Input for this task>
———
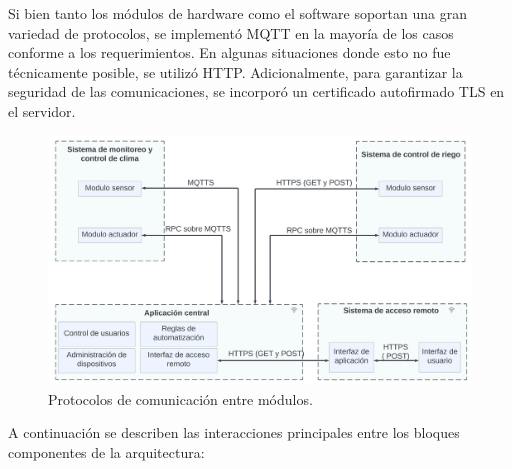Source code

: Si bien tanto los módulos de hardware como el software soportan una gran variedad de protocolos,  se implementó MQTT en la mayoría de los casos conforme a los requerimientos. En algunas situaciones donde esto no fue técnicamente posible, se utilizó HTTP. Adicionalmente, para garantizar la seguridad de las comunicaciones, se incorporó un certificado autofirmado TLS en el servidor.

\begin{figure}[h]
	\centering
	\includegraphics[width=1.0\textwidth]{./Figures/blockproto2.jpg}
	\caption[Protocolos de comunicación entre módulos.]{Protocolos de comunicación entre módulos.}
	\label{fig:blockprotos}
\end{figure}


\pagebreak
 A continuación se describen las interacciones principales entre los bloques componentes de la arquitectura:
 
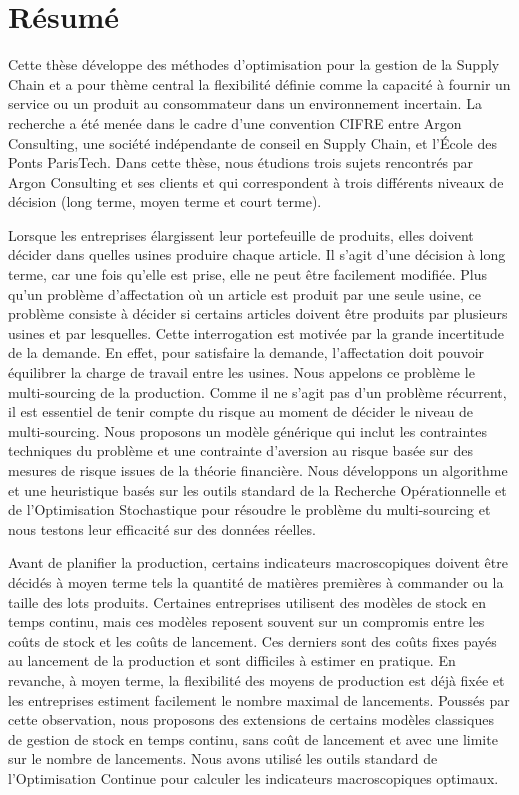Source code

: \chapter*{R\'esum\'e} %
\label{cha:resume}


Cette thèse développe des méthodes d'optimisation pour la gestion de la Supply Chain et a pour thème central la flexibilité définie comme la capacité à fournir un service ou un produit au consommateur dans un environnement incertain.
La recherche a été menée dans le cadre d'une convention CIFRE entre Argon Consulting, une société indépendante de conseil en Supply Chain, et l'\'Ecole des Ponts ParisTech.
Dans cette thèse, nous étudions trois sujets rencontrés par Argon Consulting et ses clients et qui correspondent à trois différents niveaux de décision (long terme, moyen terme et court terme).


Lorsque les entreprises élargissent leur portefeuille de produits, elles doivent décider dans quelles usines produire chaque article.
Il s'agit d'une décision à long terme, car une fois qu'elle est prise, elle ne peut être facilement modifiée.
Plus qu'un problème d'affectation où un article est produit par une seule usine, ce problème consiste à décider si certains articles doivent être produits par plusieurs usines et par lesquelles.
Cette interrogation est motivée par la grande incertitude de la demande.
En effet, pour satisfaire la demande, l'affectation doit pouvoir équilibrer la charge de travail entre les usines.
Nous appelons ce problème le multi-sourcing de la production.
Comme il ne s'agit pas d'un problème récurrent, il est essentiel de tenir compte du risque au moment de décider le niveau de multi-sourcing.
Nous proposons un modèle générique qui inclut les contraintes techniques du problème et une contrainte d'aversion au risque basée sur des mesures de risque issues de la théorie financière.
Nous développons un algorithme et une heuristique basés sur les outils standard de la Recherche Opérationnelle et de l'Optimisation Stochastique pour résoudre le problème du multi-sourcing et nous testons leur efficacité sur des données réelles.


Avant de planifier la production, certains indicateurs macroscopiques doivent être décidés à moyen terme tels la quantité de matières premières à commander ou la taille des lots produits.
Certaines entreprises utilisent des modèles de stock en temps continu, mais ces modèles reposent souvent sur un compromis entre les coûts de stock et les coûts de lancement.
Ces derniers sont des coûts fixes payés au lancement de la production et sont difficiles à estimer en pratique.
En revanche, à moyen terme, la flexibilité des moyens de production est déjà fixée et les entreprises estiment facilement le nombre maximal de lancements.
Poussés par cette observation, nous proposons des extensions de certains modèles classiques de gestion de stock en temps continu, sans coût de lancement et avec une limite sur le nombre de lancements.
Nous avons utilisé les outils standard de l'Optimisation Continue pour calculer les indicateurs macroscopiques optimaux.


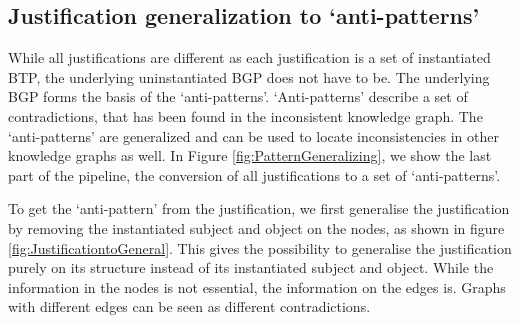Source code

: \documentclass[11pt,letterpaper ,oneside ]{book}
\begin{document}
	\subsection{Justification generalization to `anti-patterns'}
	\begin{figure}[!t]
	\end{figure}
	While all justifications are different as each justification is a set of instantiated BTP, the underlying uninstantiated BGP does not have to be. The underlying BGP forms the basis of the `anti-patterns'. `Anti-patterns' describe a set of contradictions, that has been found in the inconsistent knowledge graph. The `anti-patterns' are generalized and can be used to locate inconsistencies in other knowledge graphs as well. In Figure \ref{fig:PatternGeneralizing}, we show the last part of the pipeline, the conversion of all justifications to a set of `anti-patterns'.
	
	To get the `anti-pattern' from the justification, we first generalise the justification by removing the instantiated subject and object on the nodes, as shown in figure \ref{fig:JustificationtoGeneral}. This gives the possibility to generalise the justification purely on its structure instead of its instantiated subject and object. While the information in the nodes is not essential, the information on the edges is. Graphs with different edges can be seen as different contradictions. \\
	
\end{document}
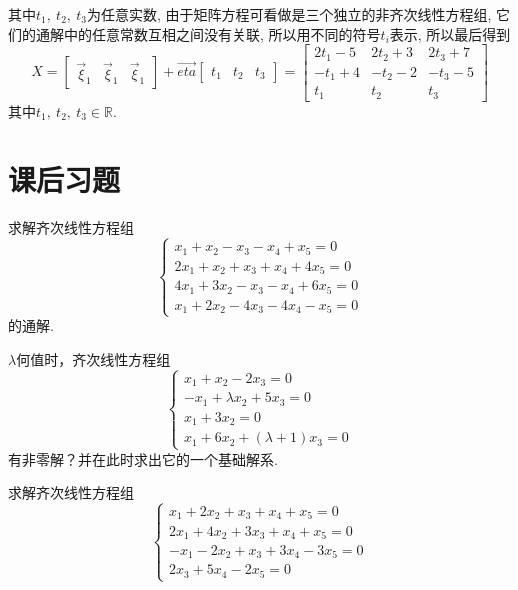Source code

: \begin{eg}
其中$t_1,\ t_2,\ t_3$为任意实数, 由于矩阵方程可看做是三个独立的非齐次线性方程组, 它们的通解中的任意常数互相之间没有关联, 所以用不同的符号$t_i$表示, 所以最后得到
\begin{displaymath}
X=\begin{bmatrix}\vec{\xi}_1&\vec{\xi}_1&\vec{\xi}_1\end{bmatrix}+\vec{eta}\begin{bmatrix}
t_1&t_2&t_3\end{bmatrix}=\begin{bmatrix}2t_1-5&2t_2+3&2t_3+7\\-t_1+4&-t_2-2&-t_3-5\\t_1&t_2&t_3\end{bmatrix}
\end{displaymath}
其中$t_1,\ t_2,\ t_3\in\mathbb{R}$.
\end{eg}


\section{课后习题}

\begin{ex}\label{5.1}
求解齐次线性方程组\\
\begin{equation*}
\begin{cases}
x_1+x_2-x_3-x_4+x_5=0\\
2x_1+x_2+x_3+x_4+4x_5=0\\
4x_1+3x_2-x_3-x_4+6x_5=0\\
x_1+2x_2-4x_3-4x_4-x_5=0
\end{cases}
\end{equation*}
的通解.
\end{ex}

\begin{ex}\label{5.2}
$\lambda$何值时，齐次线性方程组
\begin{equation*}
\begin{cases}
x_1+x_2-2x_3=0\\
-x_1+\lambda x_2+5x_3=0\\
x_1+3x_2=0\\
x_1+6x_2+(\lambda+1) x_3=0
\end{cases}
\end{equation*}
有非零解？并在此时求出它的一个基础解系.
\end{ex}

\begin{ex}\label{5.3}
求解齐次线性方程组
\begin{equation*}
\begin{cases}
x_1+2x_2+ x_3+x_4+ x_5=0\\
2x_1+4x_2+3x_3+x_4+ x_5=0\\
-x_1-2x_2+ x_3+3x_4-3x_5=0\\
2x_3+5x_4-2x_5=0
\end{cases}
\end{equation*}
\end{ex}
———
Task to carry out> Please repeat every line from the listing above exactly as it appears. Drop the pictures.

Expected answer>
Source code

: Si bien tanto los módulos de hardware como el software soportan una gran variedad de protocolos,  se implementó MQTT en la mayoría de los casos conforme a los requerimientos. En algunas situaciones donde esto no fue técnicamente posible, se utilizó HTTP. Adicionalmente, para garantizar la seguridad de las comunicaciones, se incorporó un certificado autofirmado TLS en el servidor.

\begin{figure}[h]
	\centering
	\includegraphics[width=1.0\textwidth]{./Figures/blockproto2.jpg}
	\caption[Protocolos de comunicación entre módulos.]{Protocolos de comunicación entre módulos.}
	\label{fig:blockprotos}
\end{figure}


\pagebreak
 A continuación se describen las interacciones principales entre los bloques componentes de la arquitectura:
 
Source code

: \chapter*{R\'esum\'e} %
\label{cha:resume}


Cette thèse développe des méthodes d'optimisation pour la gestion de la Supply Chain et a pour thème central la flexibilité définie comme la capacité à fournir un service ou un produit au consommateur dans un environnement incertain.
La recherche a été menée dans le cadre d'une convention CIFRE entre Argon Consulting, une société indépendante de conseil en Supply Chain, et l'\'Ecole des Ponts ParisTech.
Dans cette thèse, nous étudions trois sujets rencontrés par Argon Consulting et ses clients et qui correspondent à trois différents niveaux de décision (long terme, moyen terme et court terme).


Lorsque les entreprises élargissent leur portefeuille de produits, elles doivent décider dans quelles usines produire chaque article.
Il s'agit d'une décision à long terme, car une fois qu'elle est prise, elle ne peut être facilement modifiée.
Plus qu'un problème d'affectation où un article est produit par une seule usine, ce problème consiste à décider si certains articles doivent être produits par plusieurs usines et par lesquelles.
Cette interrogation est motivée par la grande incertitude de la demande.
En effet, pour satisfaire la demande, l'affectation doit pouvoir équilibrer la charge de travail entre les usines.
Nous appelons ce problème le multi-sourcing de la production.
Comme il ne s'agit pas d'un problème récurrent, il est essentiel de tenir compte du risque au moment de décider le niveau de multi-sourcing.
Nous proposons un modèle générique qui inclut les contraintes techniques du problème et une contrainte d'aversion au risque basée sur des mesures de risque issues de la théorie financière.
Nous développons un algorithme et une heuristique basés sur les outils standard de la Recherche Opérationnelle et de l'Optimisation Stochastique pour résoudre le problème du multi-sourcing et nous testons leur efficacité sur des données réelles.


Avant de planifier la production, certains indicateurs macroscopiques doivent être décidés à moyen terme tels la quantité de matières premières à commander ou la taille des lots produits.
Certaines entreprises utilisent des modèles de stock en temps continu, mais ces modèles reposent souvent sur un compromis entre les coûts de stock et les coûts de lancement.
Ces derniers sont des coûts fixes payés au lancement de la production et sont difficiles à estimer en pratique.
En revanche, à moyen terme, la flexibilité des moyens de production est déjà fixée et les entreprises estiment facilement le nombre maximal de lancements.
Poussés par cette observation, nous proposons des extensions de certains modèles classiques de gestion de stock en temps continu, sans coût de lancement et avec une limite sur le nombre de lancements.
Nous avons utilisé les outils standard de l'Optimisation Continue pour calculer les indicateurs macroscopiques optimaux.


Source code

: \documentclass[11pt,letterpaper ,oneside ]{book}
\begin{document}
	\subsection{Justification generalization to `anti-patterns'}
	\begin{figure}[!t]
	\end{figure}
	While all justifications are different as each justification is a set of instantiated BTP, the underlying uninstantiated BGP does not have to be. The underlying BGP forms the basis of the `anti-patterns'. `Anti-patterns' describe a set of contradictions, that has been found in the inconsistent knowledge graph. The `anti-patterns' are generalized and can be used to locate inconsistencies in other knowledge graphs as well. In Figure \ref{fig:PatternGeneralizing}, we show the last part of the pipeline, the conversion of all justifications to a set of `anti-patterns'.
	
	To get the `anti-pattern' from the justification, we first generalise the justification by removing the instantiated subject and object on the nodes, as shown in figure \ref{fig:JustificationtoGeneral}. This gives the possibility to generalise the justification purely on its structure instead of its instantiated subject and object. While the information in the nodes is not essential, the information on the edges is. Graphs with different edges can be seen as different contradictions. \\
	
\end{document}
Source code

: \begin{eg}
其中$t_1,\ t_2,\ t_3$为任意实数, 由于矩阵方程可看做是三个独立的非齐次线性方程组, 它们的通解中的任意常数互相之间没有关联, 所以用不同的符号$t_i$表示, 所以最后得到
\begin{displaymath}
X=\begin{bmatrix}\vec{\xi}_1&\vec{\xi}_1&\vec{\xi}_1\end{bmatrix}+\vec{eta}\begin{bmatrix}
t_1&t_2&t_3\end{bmatrix}=\begin{bmatrix}2t_1-5&2t_2+3&2t_3+7\\-t_1+4&-t_2-2&-t_3-5\\t_1&t_2&t_3\end{bmatrix}
\end{displaymath}
其中$t_1,\ t_2,\ t_3\in\mathbb{R}$.
\end{eg}


\section{课后习题}

\begin{ex}\label{5.1}
求解齐次线性方程组\\
\begin{equation*}
\begin{cases}
x_1+x_2-x_3-x_4+x_5=0\\
2x_1+x_2+x_3+x_4+4x_5=0\\
4x_1+3x_2-x_3-x_4+6x_5=0\\
x_1+2x_2-4x_3-4x_4-x_5=0
\end{cases}
\end{equation*}
的通解.
\end{ex}

\begin{ex}\label{5.2}
$\lambda$何值时，齐次线性方程组
\begin{equation*}
\begin{cases}
x_1+x_2-2x_3=0\\
-x_1+\lambda x_2+5x_3=0\\
x_1+3x_2=0\\
x_1+6x_2+(\lambda+1) x_3=0
\end{cases}
\end{equation*}
有非零解？并在此时求出它的一个基础解系.
\end{ex}

\begin{ex}\label{5.3}
求解齐次线性方程组
\begin{equation*}
\begin{cases}
x_1+2x_2+ x_3+x_4+ x_5=0\\
2x_1+4x_2+3x_3+x_4+ x_5=0\\
-x_1-2x_2+ x_3+3x_4-3x_5=0\\
2x_3+5x_4-2x_5=0
\end{cases}
\end{equation*}
\end{ex}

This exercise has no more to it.